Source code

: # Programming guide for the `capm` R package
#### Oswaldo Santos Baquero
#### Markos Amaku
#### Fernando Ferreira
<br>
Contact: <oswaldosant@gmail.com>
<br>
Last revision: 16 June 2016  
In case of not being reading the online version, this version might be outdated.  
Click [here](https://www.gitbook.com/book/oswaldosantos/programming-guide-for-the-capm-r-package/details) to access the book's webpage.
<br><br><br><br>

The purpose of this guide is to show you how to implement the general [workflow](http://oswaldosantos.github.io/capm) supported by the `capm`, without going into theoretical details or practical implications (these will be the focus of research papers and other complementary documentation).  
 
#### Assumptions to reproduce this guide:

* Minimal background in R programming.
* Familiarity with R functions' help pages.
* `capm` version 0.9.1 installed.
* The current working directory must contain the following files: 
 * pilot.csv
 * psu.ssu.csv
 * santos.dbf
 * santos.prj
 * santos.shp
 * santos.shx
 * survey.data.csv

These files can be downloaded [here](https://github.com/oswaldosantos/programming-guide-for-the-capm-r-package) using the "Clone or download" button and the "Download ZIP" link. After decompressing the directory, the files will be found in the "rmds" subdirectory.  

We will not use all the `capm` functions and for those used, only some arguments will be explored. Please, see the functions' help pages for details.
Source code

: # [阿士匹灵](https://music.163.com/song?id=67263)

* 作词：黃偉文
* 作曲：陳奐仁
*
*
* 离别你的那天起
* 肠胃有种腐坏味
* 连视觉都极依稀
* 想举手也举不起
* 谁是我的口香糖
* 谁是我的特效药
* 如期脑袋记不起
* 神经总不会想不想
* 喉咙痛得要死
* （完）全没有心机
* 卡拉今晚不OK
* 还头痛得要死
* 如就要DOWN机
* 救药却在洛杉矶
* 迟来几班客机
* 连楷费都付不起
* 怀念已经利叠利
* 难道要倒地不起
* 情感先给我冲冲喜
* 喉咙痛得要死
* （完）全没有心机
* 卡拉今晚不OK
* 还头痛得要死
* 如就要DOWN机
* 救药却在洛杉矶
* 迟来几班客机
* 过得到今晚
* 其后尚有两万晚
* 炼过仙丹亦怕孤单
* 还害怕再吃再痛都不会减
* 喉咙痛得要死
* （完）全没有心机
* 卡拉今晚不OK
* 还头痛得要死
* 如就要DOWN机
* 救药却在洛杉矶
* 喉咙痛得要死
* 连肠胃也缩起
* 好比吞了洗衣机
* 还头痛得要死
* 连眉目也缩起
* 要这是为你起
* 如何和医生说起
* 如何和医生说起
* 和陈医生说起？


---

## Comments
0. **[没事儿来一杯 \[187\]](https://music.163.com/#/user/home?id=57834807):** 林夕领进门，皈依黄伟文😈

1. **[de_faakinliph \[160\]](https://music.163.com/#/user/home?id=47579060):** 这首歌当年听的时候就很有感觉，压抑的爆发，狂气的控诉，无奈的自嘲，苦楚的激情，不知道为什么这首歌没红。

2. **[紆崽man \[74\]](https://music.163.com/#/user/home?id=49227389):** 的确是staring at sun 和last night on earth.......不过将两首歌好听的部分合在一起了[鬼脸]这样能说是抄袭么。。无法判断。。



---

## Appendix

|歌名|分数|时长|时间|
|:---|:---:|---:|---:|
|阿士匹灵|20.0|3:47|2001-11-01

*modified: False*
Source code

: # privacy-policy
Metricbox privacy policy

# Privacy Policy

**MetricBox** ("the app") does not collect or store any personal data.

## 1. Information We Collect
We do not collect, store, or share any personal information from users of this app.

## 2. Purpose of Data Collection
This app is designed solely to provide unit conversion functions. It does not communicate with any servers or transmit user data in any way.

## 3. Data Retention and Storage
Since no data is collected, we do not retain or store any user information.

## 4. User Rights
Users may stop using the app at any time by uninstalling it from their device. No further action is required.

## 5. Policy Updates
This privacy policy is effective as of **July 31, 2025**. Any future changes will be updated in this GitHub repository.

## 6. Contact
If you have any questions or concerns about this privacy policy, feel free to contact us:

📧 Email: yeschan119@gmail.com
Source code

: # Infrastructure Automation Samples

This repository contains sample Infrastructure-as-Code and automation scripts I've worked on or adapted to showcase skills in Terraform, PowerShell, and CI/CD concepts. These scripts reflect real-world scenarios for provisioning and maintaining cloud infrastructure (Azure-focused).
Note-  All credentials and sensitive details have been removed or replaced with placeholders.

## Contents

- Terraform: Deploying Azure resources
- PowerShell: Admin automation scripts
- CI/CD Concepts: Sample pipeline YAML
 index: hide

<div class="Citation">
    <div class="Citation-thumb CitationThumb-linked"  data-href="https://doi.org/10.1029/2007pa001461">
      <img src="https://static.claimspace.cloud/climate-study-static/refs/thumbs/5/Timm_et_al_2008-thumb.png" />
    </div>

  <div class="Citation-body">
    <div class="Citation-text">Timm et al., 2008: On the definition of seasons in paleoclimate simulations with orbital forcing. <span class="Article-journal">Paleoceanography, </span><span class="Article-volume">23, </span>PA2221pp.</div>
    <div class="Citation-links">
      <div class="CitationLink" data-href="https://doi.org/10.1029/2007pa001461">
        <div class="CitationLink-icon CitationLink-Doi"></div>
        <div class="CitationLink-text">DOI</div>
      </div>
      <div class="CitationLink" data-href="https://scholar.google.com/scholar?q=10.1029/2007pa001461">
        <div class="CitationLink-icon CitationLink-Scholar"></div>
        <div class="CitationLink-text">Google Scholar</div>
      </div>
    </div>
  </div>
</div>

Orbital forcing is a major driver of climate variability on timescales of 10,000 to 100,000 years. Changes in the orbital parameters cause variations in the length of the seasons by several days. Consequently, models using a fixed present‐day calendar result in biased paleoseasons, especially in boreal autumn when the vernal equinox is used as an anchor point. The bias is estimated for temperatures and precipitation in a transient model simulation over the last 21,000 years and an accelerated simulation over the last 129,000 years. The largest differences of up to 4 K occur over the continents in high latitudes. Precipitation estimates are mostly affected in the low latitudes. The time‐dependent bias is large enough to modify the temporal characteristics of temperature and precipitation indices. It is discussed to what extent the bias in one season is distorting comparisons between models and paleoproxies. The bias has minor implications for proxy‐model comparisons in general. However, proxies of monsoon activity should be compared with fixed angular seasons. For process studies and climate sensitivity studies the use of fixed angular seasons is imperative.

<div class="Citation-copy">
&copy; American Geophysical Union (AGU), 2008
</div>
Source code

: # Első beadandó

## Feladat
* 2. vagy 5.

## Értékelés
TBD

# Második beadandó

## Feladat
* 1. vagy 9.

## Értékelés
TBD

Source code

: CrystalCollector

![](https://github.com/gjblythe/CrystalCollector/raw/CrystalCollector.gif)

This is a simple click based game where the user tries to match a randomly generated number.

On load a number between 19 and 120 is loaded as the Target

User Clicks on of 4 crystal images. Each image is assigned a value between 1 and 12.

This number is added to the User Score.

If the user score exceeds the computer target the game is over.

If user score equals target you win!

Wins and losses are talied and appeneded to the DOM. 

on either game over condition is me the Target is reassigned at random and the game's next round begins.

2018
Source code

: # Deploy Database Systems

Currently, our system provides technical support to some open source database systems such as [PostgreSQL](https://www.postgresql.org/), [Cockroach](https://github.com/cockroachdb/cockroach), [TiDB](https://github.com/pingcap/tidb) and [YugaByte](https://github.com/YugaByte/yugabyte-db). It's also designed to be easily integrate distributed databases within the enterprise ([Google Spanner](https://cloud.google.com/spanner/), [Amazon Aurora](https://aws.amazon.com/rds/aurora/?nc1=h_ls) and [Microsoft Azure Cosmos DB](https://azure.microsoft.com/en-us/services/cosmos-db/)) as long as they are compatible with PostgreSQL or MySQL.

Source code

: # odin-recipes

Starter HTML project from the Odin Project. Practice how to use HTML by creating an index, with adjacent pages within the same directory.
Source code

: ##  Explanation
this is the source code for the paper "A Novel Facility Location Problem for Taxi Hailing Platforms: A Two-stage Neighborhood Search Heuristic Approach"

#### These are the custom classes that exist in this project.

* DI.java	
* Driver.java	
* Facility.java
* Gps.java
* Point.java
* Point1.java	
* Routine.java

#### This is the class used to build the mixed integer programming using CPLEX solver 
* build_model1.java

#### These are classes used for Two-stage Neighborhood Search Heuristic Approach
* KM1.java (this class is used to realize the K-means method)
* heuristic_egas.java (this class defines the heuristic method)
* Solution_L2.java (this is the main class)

━━━━━━━━━━━━━━━━━━━━━━━━━━━━━━

» **WHAT IS EXPECTED**:
The exact lines of the material above starting at the one that contains "If the user" and ending at the one that contains "Deploy Database Systems" are what to retype; leave out everything else.

» **RESPONSE TO THE EXERCISE**:
If the user score exceeds the computer target the game is over.

If user score equals target you win!

Wins and losses are talied and appeneded to the DOM. 

on either game over condition is me the Target is reassigned at random and the game's next round begins.

2018
Source code

: # Deploy Database Systems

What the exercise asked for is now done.